Schizophrenia Linked to 8 Genetically Distinct Disorders
New data suggest that schizophrenia, a chronic mental disorder characterized by difficulties differentiating between what is real and what is not, might not a single disease. Instead, the researchers concluded that schizophrenia could be the result of eight genetically distinct disorders that have their own unique symptoms.
For this study, the research team from Washington University School of Medicine set out to examine the potential genetic influences of the disease. The team analyzed DNA variations in 4,200 people diagnosed with schizophrenia and in 3,800 people without the mental disease that acted as the control group. The team matched the DNA variations in people with and without the disease to different symptoms that showed up in each individual patient. In total, they analyzed roughly 700,000 sites in a genome where one unit of DNA is changed, which is often called a single nucleotide polymorphism (SNP).

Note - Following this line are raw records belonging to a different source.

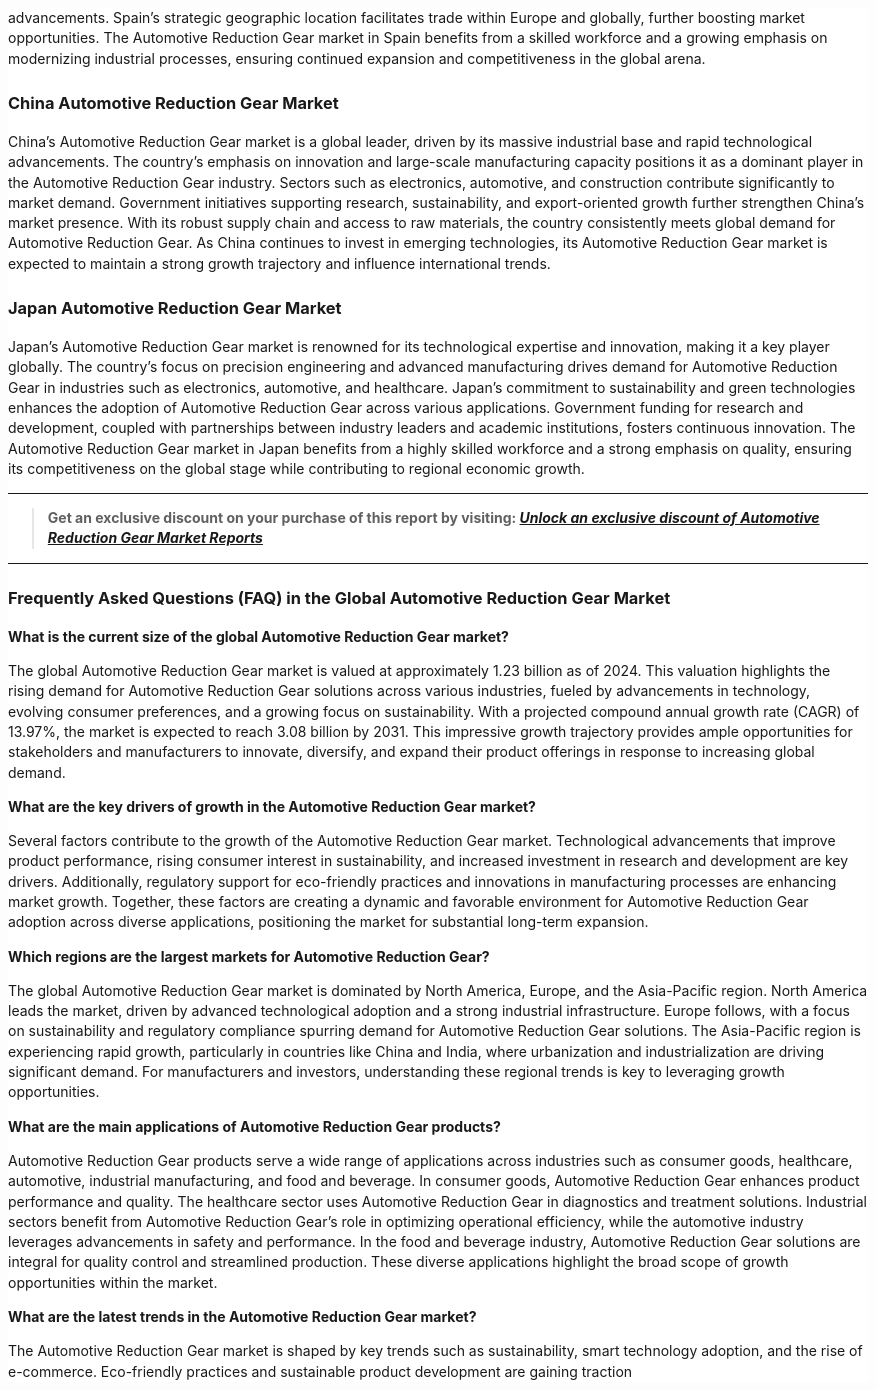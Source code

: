 advancements. Spain&rsquo;s strategic geographic location facilitates trade within Europe and globally, further boosting market opportunities. The Automotive Reduction Gear market in Spain benefits from a skilled workforce and a growing emphasis on modernizing industrial processes, ensuring continued expansion and competitiveness in the global arena.</p><h3>China Automotive Reduction Gear Market</h3><p>China&rsquo;s Automotive Reduction Gear market is a global leader, driven by its massive industrial base and rapid technological advancements. The country&rsquo;s emphasis on innovation and large-scale manufacturing capacity positions it as a dominant player in the Automotive Reduction Gear industry. Sectors such as electronics, automotive, and construction contribute significantly to market demand. Government initiatives supporting research, sustainability, and export-oriented growth further strengthen China&rsquo;s market presence. With its robust supply chain and access to raw materials, the country consistently meets global demand for Automotive Reduction Gear. As China continues to invest in emerging technologies, its Automotive Reduction Gear market is expected to maintain a strong growth trajectory and influence international trends.</p><h3>Japan Automotive Reduction Gear Market</h3><p>Japan&rsquo;s Automotive Reduction Gear market is renowned for its technological expertise and innovation, making it a key player globally. The country&rsquo;s focus on precision engineering and advanced manufacturing drives demand for Automotive Reduction Gear in industries such as electronics, automotive, and healthcare. Japan&rsquo;s commitment to sustainability and green technologies enhances the adoption of Automotive Reduction Gear across various applications. Government funding for research and development, coupled with partnerships between industry leaders and academic institutions, fosters continuous innovation. The Automotive Reduction Gear market in Japan benefits from a highly skilled workforce and a strong emphasis on quality, ensuring its competitiveness on the global stage while contributing to regional economic growth.</p><hr /><blockquote><p><strong>Get an exclusive discount on your purchase of this report by visiting: <em><a href="://marketresearchpulse.com/ask-for-discount/109687?utm_source=Github&amp;utm_medium=030">Unlock an exclusive discount of Automotive Reduction Gear Market Reports</a></em>&nbsp;</strong></p></blockquote><hr /><h3>Frequently Asked Questions (FAQ) in the Global Automotive Reduction Gear Market</h3><p><strong>What is the current size of the global Automotive Reduction Gear market?</strong></p><p>The global Automotive Reduction Gear market is valued at approximately 1.23 billion as of 2024. This valuation highlights the rising demand for Automotive Reduction Gear solutions across various industries, fueled by advancements in technology, evolving consumer preferences, and a growing focus on sustainability. With a projected compound annual growth rate (CAGR) of 13.97%, the market is expected to reach 3.08 billion by 2031. This impressive growth trajectory provides ample opportunities for stakeholders and manufacturers to innovate, diversify, and expand their product offerings in response to increasing global demand.</p><p><strong>What are the key drivers of growth in the Automotive Reduction Gear market?</strong></p><p>Several factors contribute to the growth of the Automotive Reduction Gear market. Technological advancements that improve product performance, rising consumer interest in sustainability, and increased investment in research and development are key drivers. Additionally, regulatory support for eco-friendly practices and innovations in manufacturing processes are enhancing market growth. Together, these factors are creating a dynamic and favorable environment for Automotive Reduction Gear adoption across diverse applications, positioning the market for substantial long-term expansion.</p><p><strong>Which regions are the largest markets for Automotive Reduction Gear?</strong></p><p>The global Automotive Reduction Gear market is dominated by North America, Europe, and the Asia-Pacific region. North America leads the market, driven by advanced technological adoption and a strong industrial infrastructure. Europe follows, with a focus on sustainability and regulatory compliance spurring demand for Automotive Reduction Gear solutions. The Asia-Pacific region is experiencing rapid growth, particularly in countries like China and India, where urbanization and industrialization are driving significant demand. For manufacturers and investors, understanding these regional trends is key to leveraging growth opportunities.</p><p><strong>What are the main applications of Automotive Reduction Gear products?</strong></p><p>Automotive Reduction Gear products serve a wide range of applications across industries such as consumer goods, healthcare, automotive, industrial manufacturing, and food and beverage. In consumer goods, Automotive Reduction Gear enhances product performance and quality. The healthcare sector uses Automotive Reduction Gear in diagnostics and treatment solutions. Industrial sectors benefit from Automotive Reduction Gear&rsquo;s role in optimizing operational efficiency, while the automotive industry leverages advancements in safety and performance. In the food and beverage industry, Automotive Reduction Gear solutions are integral for quality control and streamlined production. These diverse applications highlight the broad scope of growth opportunities within the market.</p><p><strong>What are the latest trends in the Automotive Reduction Gear market?</strong></p><p>The Automotive Reduction Gear market is shaped by key trends such as sustainability, smart technology adoption, and the rise of e-commerce. Eco-friendly practices and sustainable product development are gaining traction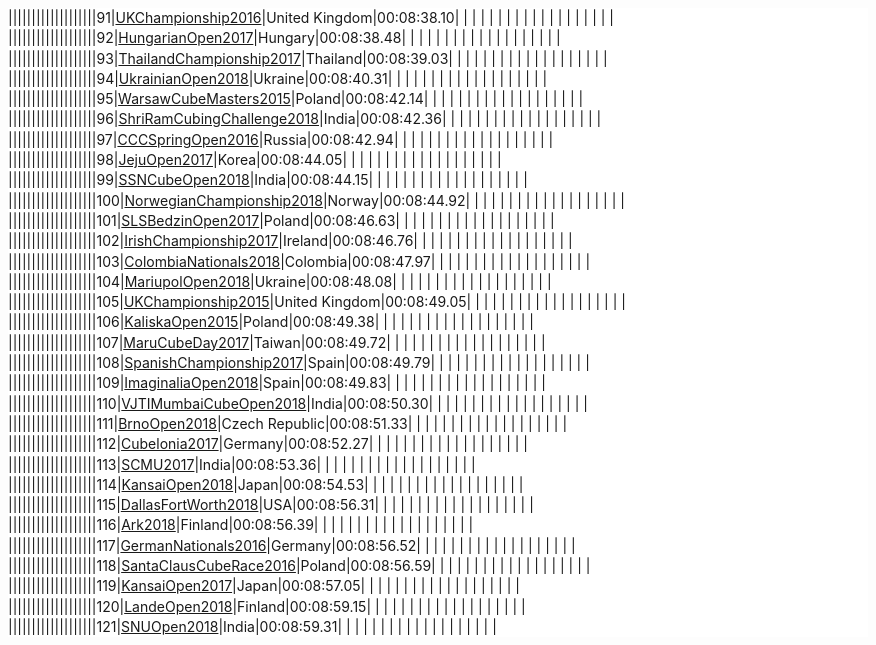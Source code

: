 |||||||||||||||||||91|[UKChampionship2016](https://www.worldcubeassociation.org/competitions/UKChampionship2016)|United Kingdom|00:08:38.10|  |  |  |  |  |  |  |  |  |  |  |  |  |  |  |  |  |  |  
|||||||||||||||||||92|[HungarianOpen2017](https://www.worldcubeassociation.org/competitions/HungarianOpen2017)|Hungary|00:08:38.48|  |  |  |  |  |  |  |  |  |  |  |  |  |  |  |  |  |  |  
|||||||||||||||||||93|[ThailandChampionship2017](https://www.worldcubeassociation.org/competitions/ThailandChampionship2017)|Thailand|00:08:39.03|  |  |  |  |  |  |  |  |  |  |  |  |  |  |  |  |  |  |  
|||||||||||||||||||94|[UkrainianOpen2018](https://www.worldcubeassociation.org/competitions/UkrainianOpen2018)|Ukraine|00:08:40.31|  |  |  |  |  |  |  |  |  |  |  |  |  |  |  |  |  |  |  
|||||||||||||||||||95|[WarsawCubeMasters2015](https://www.worldcubeassociation.org/competitions/WarsawCubeMasters2015)|Poland|00:08:42.14|  |  |  |  |  |  |  |  |  |  |  |  |  |  |  |  |  |  |  
|||||||||||||||||||96|[ShriRamCubingChallenge2018](https://www.worldcubeassociation.org/competitions/ShriRamCubingChallenge2018)|India|00:08:42.36|  |  |  |  |  |  |  |  |  |  |  |  |  |  |  |  |  |  |  
|||||||||||||||||||97|[CCCSpringOpen2016](https://www.worldcubeassociation.org/competitions/CCCSpringOpen2016)|Russia|00:08:42.94|  |  |  |  |  |  |  |  |  |  |  |  |  |  |  |  |  |  |  
|||||||||||||||||||98|[JejuOpen2017](https://www.worldcubeassociation.org/competitions/JejuOpen2017)|Korea|00:08:44.05|  |  |  |  |  |  |  |  |  |  |  |  |  |  |  |  |  |  |  
|||||||||||||||||||99|[SSNCubeOpen2018](https://www.worldcubeassociation.org/competitions/SSNCubeOpen2018)|India|00:08:44.15|  |  |  |  |  |  |  |  |  |  |  |  |  |  |  |  |  |  |  
|||||||||||||||||||100|[NorwegianChampionship2018](https://www.worldcubeassociation.org/competitions/NorwegianChampionship2018)|Norway|00:08:44.92|  |  |  |  |  |  |  |  |  |  |  |  |  |  |  |  |  |  |  
|||||||||||||||||||101|[SLSBedzinOpen2017](https://www.worldcubeassociation.org/competitions/SLSBedzinOpen2017)|Poland|00:08:46.63|  |  |  |  |  |  |  |  |  |  |  |  |  |  |  |  |  |  |  
|||||||||||||||||||102|[IrishChampionship2017](https://www.worldcubeassociation.org/competitions/IrishChampionship2017)|Ireland|00:08:46.76|  |  |  |  |  |  |  |  |  |  |  |  |  |  |  |  |  |  |  
|||||||||||||||||||103|[ColombiaNationals2018](https://www.worldcubeassociation.org/competitions/ColombiaNationals2018)|Colombia|00:08:47.97|  |  |  |  |  |  |  |  |  |  |  |  |  |  |  |  |  |  |  
|||||||||||||||||||104|[MariupolOpen2018](https://www.worldcubeassociation.org/competitions/MariupolOpen2018)|Ukraine|00:08:48.08|  |  |  |  |  |  |  |  |  |  |  |  |  |  |  |  |  |  |  
|||||||||||||||||||105|[UKChampionship2015](https://www.worldcubeassociation.org/competitions/UKChampionship2015)|United Kingdom|00:08:49.05|  |  |  |  |  |  |  |  |  |  |  |  |  |  |  |  |  |  |  
|||||||||||||||||||106|[KaliskaOpen2015](https://www.worldcubeassociation.org/competitions/KaliskaOpen2015)|Poland|00:08:49.38|  |  |  |  |  |  |  |  |  |  |  |  |  |  |  |  |  |  |  
|||||||||||||||||||107|[MaruCubeDay2017](https://www.worldcubeassociation.org/competitions/MaruCubeDay2017)|Taiwan|00:08:49.72|  |  |  |  |  |  |  |  |  |  |  |  |  |  |  |  |  |  |  
|||||||||||||||||||108|[SpanishChampionship2017](https://www.worldcubeassociation.org/competitions/SpanishChampionship2017)|Spain|00:08:49.79|  |  |  |  |  |  |  |  |  |  |  |  |  |  |  |  |  |  |  
|||||||||||||||||||109|[ImaginaliaOpen2018](https://www.worldcubeassociation.org/competitions/ImaginaliaOpen2018)|Spain|00:08:49.83|  |  |  |  |  |  |  |  |  |  |  |  |  |  |  |  |  |  |  
|||||||||||||||||||110|[VJTIMumbaiCubeOpen2018](https://www.worldcubeassociation.org/competitions/VJTIMumbaiCubeOpen2018)|India|00:08:50.30|  |  |  |  |  |  |  |  |  |  |  |  |  |  |  |  |  |  |  
|||||||||||||||||||111|[BrnoOpen2018](https://www.worldcubeassociation.org/competitions/BrnoOpen2018)|Czech Republic|00:08:51.33|  |  |  |  |  |  |  |  |  |  |  |  |  |  |  |  |  |  |  
|||||||||||||||||||112|[Cubelonia2017](https://www.worldcubeassociation.org/competitions/Cubelonia2017)|Germany|00:08:52.27|  |  |  |  |  |  |  |  |  |  |  |  |  |  |  |  |  |  |  
|||||||||||||||||||113|[SCMU2017](https://www.worldcubeassociation.org/competitions/SCMU2017)|India|00:08:53.36|  |  |  |  |  |  |  |  |  |  |  |  |  |  |  |  |  |  |  
|||||||||||||||||||114|[KansaiOpen2018](https://www.worldcubeassociation.org/competitions/KansaiOpen2018)|Japan|00:08:54.53|  |  |  |  |  |  |  |  |  |  |  |  |  |  |  |  |  |  |  
|||||||||||||||||||115|[DallasFortWorth2018](https://www.worldcubeassociation.org/competitions/DallasFortWorth2018)|USA|00:08:56.31|  |  |  |  |  |  |  |  |  |  |  |  |  |  |  |  |  |  |  
|||||||||||||||||||116|[Ark2018](https://www.worldcubeassociation.org/competitions/Ark2018)|Finland|00:08:56.39|  |  |  |  |  |  |  |  |  |  |  |  |  |  |  |  |  |  |  
|||||||||||||||||||117|[GermanNationals2016](https://www.worldcubeassociation.org/competitions/GermanNationals2016)|Germany|00:08:56.52|  |  |  |  |  |  |  |  |  |  |  |  |  |  |  |  |  |  |  
|||||||||||||||||||118|[SantaClausCubeRace2016](https://www.worldcubeassociation.org/competitions/SantaClausCubeRace2016)|Poland|00:08:56.59|  |  |  |  |  |  |  |  |  |  |  |  |  |  |  |  |  |  |  
|||||||||||||||||||119|[KansaiOpen2017](https://www.worldcubeassociation.org/competitions/KansaiOpen2017)|Japan|00:08:57.05|  |  |  |  |  |  |  |  |  |  |  |  |  |  |  |  |  |  |  
|||||||||||||||||||120|[LandeOpen2018](https://www.worldcubeassociation.org/competitions/LandeOpen2018)|Finland|00:08:59.15|  |  |  |  |  |  |  |  |  |  |  |  |  |  |  |  |  |  |  
|||||||||||||||||||121|[SNUOpen2018](https://www.worldcubeassociation.org/competitions/SNUOpen2018)|India|00:08:59.31|  |  |  |  |  |  |  |  |  |  |  |  |  |  |  |  |  |  |  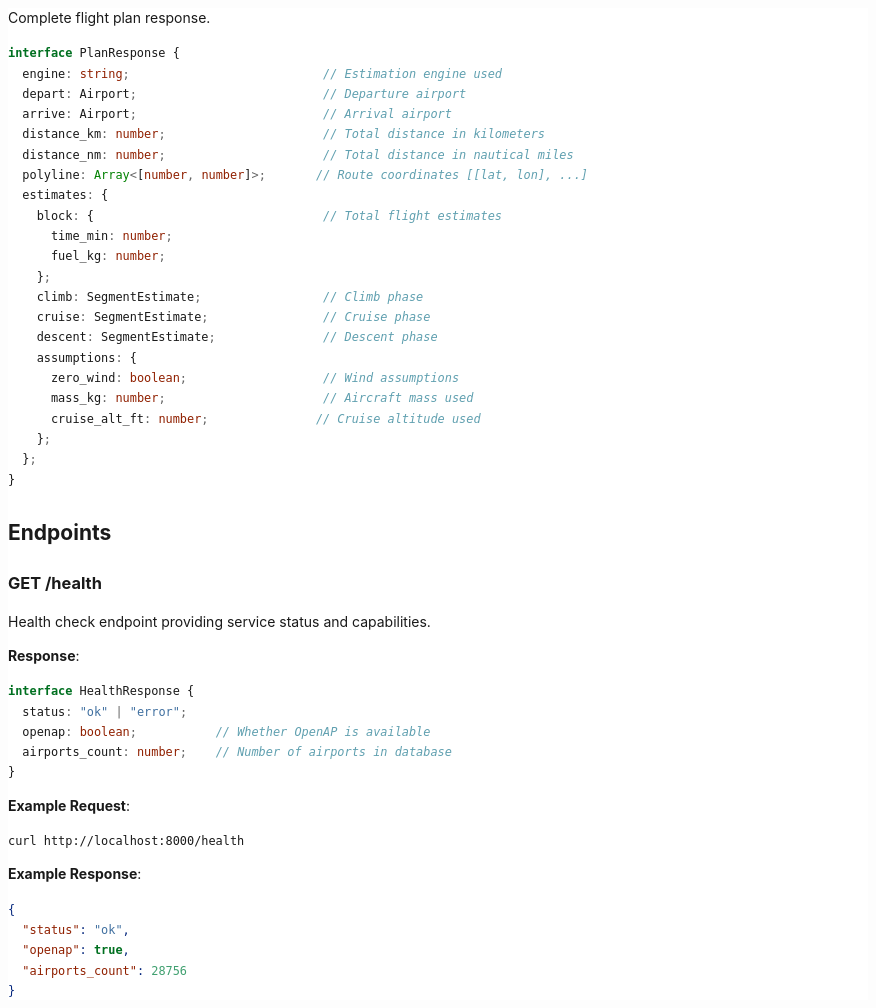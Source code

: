 Complete flight plan response.

```typescript
interface PlanResponse {
  engine: string;                           // Estimation engine used
  depart: Airport;                          // Departure airport
  arrive: Airport;                          // Arrival airport
  distance_km: number;                      // Total distance in kilometers
  distance_nm: number;                      // Total distance in nautical miles
  polyline: Array<[number, number]>;       // Route coordinates [[lat, lon], ...]
  estimates: {
    block: {                                // Total flight estimates
      time_min: number;
      fuel_kg: number;
    };
    climb: SegmentEstimate;                 // Climb phase
    cruise: SegmentEstimate;                // Cruise phase  
    descent: SegmentEstimate;               // Descent phase
    assumptions: {
      zero_wind: boolean;                   // Wind assumptions
      mass_kg: number;                      // Aircraft mass used
      cruise_alt_ft: number;               // Cruise altitude used
    };
  };
}
```

## Endpoints

### GET /health

Health check endpoint providing service status and capabilities.

**Response**:
```typescript
interface HealthResponse {
  status: "ok" | "error";
  openap: boolean;           // Whether OpenAP is available
  airports_count: number;    // Number of airports in database
}
```

**Example Request**:
```bash
curl http://localhost:8000/health
```

**Example Response**:
```json
{
  "status": "ok",
  "openap": true,
  "airports_count": 28756
}
```
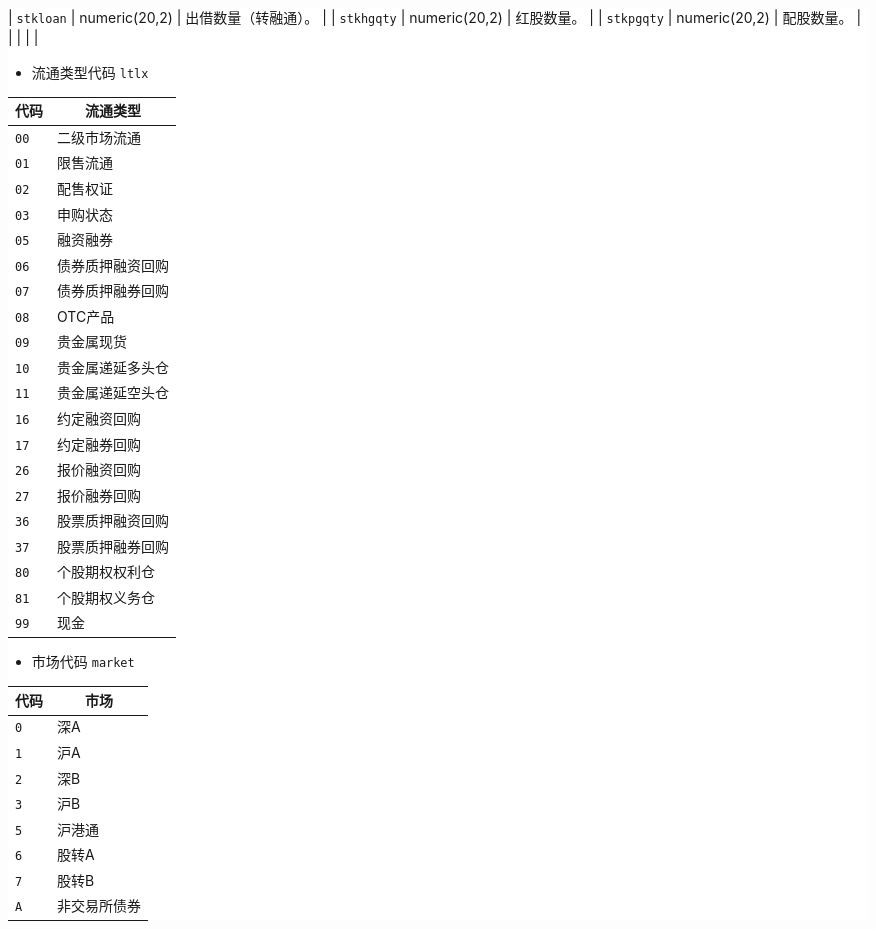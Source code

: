 | `stkloan`     | numeric(20,2) | 出借数量（转融通）。                                               |
| `stkhgqty`    | numeric(20,2) | 红股数量。                                                         |
| `stkpgqty`    | numeric(20,2) | 配股数量。                                                         |
|               |               |                                                                    |


- 流通类型代码 `ltlx`

代码| 流通类型
--|--
| `00` | 二级市场流通     |
| `01` | 限售流通         |
| `02` | 配售权证         |
| `03` | 申购状态         |
| `05` | 融资融券         |
| `06` | 债券质押融资回购 |
| `07` | 债券质押融券回购 |
| `08` | OTC产品          |
| `09` | 贵金属现货       |
| `10` | 贵金属递延多头仓 |
| `11` | 贵金属递延空头仓 |
| `16` | 约定融资回购     |
| `17` | 约定融券回购     |
| `26` | 报价融资回购     |
| `27` | 报价融券回购     |
| `36` | 股票质押融资回购 |
| `37` | 股票质押融券回购 |
| `80` | 个股期权权利仓   |
| `81` | 个股期权义务仓   |
| `99` | 现金             |

- 市场代码 `market`

代码| 市场
--|--
 | `0` | 深A            |
 | `1` | 沪A            |
 | `2` | 深B            |
 | `3` | 沪B            |
 | `5` | 沪港通         |
 | `6` | 股转A          |
 | `7` | 股转B          |
 | `A` | 非交易所债券   |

"Genes don't operate by themselves. They function in concert much like an orchestra, and to understand how they're working, you have to know not just who the members of the orchestra are but how they interact," C. Robert Cloninger, MD, PhD, one of the study's senior investigators, explained in the news release. "What we've done here, after a decade of frustration in the field of psychiatric genetics, is identify the way genes interact with each other, how the 'orchestra' is either harmonious and leads to health, or disorganized in ways that lead to distinct classes of schizophrenia."
The researchers found that how a group of genetic variations was clustered together determined people's risk of schizophrenia. For example, in patients experiencing hallucinations or delusions, their specific genetic variations interacted to create a 95 percent chance of having schizophrenia. In people with speech and behavioral symptoms, their genetic variations interacted to create a 100 percent risk of schizophrenia. Overall, the team identified 42 genetic variation clusters that increased people's risk of schizophrenia.
"In the past, scientists had been looking for associations between individual genes and schizophrenia," stated study co-investigator, Dragan Svrakic, PhD, MD, a professor of psychiatry at Washington University. "When one study would identify an association, no one else could replicate it. What was missing was the idea that these genes don't act independently. They work in concert to disrupt the brain's structure and function, and that results in the illness."
The study, "Uncovering the hidden risk architecture of the schizophrenias: Confirmation in three independent genome-wide association studies," was published in the American Journal of Psychiatry.